-------- Records to use --------

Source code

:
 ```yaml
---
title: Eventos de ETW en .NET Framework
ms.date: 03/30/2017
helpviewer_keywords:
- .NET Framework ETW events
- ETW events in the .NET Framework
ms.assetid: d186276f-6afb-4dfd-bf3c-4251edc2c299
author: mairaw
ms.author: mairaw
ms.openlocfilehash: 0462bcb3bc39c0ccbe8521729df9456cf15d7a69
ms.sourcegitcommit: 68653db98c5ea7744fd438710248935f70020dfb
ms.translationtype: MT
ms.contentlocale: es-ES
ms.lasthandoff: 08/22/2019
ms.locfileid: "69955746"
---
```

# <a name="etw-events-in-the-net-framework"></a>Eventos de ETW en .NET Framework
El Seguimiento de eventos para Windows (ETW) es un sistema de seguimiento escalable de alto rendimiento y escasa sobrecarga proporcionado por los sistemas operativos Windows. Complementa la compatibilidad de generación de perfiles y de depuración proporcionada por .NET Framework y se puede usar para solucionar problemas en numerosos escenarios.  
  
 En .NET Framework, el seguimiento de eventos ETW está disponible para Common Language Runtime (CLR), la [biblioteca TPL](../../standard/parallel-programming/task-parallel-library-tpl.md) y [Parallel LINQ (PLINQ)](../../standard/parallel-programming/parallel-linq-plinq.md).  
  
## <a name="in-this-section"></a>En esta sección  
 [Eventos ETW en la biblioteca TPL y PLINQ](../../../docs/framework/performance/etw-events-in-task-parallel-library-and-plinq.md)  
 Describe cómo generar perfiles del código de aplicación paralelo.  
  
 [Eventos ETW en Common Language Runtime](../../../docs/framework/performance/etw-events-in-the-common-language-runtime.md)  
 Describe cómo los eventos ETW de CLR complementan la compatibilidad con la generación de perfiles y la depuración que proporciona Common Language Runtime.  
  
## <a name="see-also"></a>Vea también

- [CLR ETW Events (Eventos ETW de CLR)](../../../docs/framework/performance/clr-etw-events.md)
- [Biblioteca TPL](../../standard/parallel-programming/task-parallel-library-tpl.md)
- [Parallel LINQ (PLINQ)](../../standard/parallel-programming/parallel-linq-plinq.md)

--------

Task item =
Everything in the material above should be output exactly.

Response to this task =
Source code

:
 ```yaml
---
title: Eventos de ETW en .NET Framework
ms.date: 03/30/2017
helpviewer_keywords:
- .NET Framework ETW events
- ETW events in the .NET Framework
ms.assetid: d186276f-6afb-4dfd-bf3c-4251edc2c299
author: mairaw
ms.author: mairaw
ms.openlocfilehash: 0462bcb3bc39c0ccbe8521729df9456cf15d7a69
ms.sourcegitcommit: 68653db98c5ea7744fd438710248935f70020dfb
ms.translationtype: MT
ms.contentlocale: es-ES
ms.lasthandoff: 08/22/2019
ms.locfileid: "69955746"
---
```

# <a name="etw-events-in-the-net-framework"></a>Eventos de ETW en .NET Framework
El Seguimiento de eventos para Windows (ETW) es un sistema de seguimiento escalable de alto rendimiento y escasa sobrecarga proporcionado por los sistemas operativos Windows. Complementa la compatibilidad de generación de perfiles y de depuración proporcionada por .NET Framework y se puede usar para solucionar problemas en numerosos escenarios.  
  
 En .NET Framework, el seguimiento de eventos ETW está disponible para Common Language Runtime (CLR), la [biblioteca TPL](../../standard/parallel-programming/task-parallel-library-tpl.md) y [Parallel LINQ (PLINQ)](../../standard/parallel-programming/parallel-linq-plinq.md).  
  
## <a name="in-this-section"></a>En esta sección  
 [Eventos ETW en la biblioteca TPL y PLINQ](../../../docs/framework/performance/etw-events-in-task-parallel-library-and-plinq.md)  
 Describe cómo generar perfiles del código de aplicación paralelo.  
  
 [Eventos ETW en Common Language Runtime](../../../docs/framework/performance/etw-events-in-the-common-language-runtime.md)  
 Describe cómo los eventos ETW de CLR complementan la compatibilidad con la generación de perfiles y la depuración que proporciona Common Language Runtime.  
  
## <a name="see-also"></a>Vea también

- [CLR ETW Events (Eventos ETW de CLR)](../../../docs/framework/performance/clr-etw-events.md)
- [Biblioteca TPL](../../standard/parallel-programming/task-parallel-library-tpl.md)
- [Parallel LINQ (PLINQ)](../../standard/parallel-programming/parallel-linq-plinq.md)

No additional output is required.